Although, over the years, it has lost ground to China, the US and the Middle East, it is still one of Europe’s most important sectors with revenues of one trillion Euros and supporting 20 million jobs.
But Sir Jim fears that could change so easily if the European Commission fails to understand what’s at stake.
“The chemical industry produces a lot of extremely important raw materials for all manufacturing businesses across Europe,” he said. “It provides a security of supply that has a strategic importance for Europe well beyond purely the size of the chemicals sector.”
At the recent summit, he highlighted the problems facing the industry and spoke from first-hand experience of the difficulties of getting the green light to invest €4 billion in a superior chemical plant using the very best technology.
Project One, as it is known, is the largest investment in the European chemical sector for a generation.
But one year after work started, with 10,000 workers employed worldwide on the project, the permit was withdrawn due to the plant’s nitrogen levels. “The levels were the equivalent of one family barbecue in a nature reserve once a year,” he said.
Sir Jim said high energy costs and carbon taxes were also killing the industry – and driving investment away from Europe.
Neither make sense, he said.
“The carbon taxes don’t apply to 95% of imports,” he said. “So we're not doing the world any favours if we're substituting relatively high quality production here in Europe, in terms of emissions, with poorer quality, less regulated production from other parts of the world.”
INEOS currently pays about €150 million in carbon taxes. The bill, though, is expected to rise to €2 billion by 2030.
“It is just not sustainable,” he said.
The cost of energy, though – due to Europe’s rejection of on-shore oil and gas and nuclear power – is undoubtedly the biggest headache facing the chemical industry.
“The cost of gas in Europe is five times more expensive than it is in America,” said Sir Jim. “America has cheap energy; we have expensive energy. The US are self-reliant today in energy. We are not.”
It is not the first time Sir Jim has expressed concern about the future of the European chemical industry.
In May 2014, he wrote an open letter to José Manuel Barroso, the then President of the European Union.
“Sadly, many of my fears have subsequently been proved correct as the industry now finds itself in the current situation,” he said.

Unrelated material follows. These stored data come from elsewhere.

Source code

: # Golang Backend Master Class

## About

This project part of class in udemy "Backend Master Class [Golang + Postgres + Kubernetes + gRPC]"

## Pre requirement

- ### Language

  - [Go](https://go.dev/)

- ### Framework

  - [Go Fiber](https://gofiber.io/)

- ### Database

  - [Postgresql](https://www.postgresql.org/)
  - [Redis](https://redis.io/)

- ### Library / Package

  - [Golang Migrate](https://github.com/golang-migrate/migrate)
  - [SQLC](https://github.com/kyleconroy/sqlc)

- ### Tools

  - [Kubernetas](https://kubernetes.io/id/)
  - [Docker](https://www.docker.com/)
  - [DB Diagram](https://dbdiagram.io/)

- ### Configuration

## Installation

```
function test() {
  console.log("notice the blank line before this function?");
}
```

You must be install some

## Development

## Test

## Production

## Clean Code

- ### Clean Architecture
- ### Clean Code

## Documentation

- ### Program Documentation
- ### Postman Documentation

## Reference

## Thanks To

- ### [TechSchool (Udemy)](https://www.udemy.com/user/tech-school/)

The summit, which was held at the chemicals plant that INEOS shares with BASF in Antwerp, ended with a cry for help from industries seeking lower energy costs and less red tape to help revitalise Europe’s industrial landscape.
All went on to sign the EU Industrial Deal which they want Ursula von der Leyen, President of the European Commission, who was at the summit, to include in Europe’s Strategic Agenda 2024 - 2029.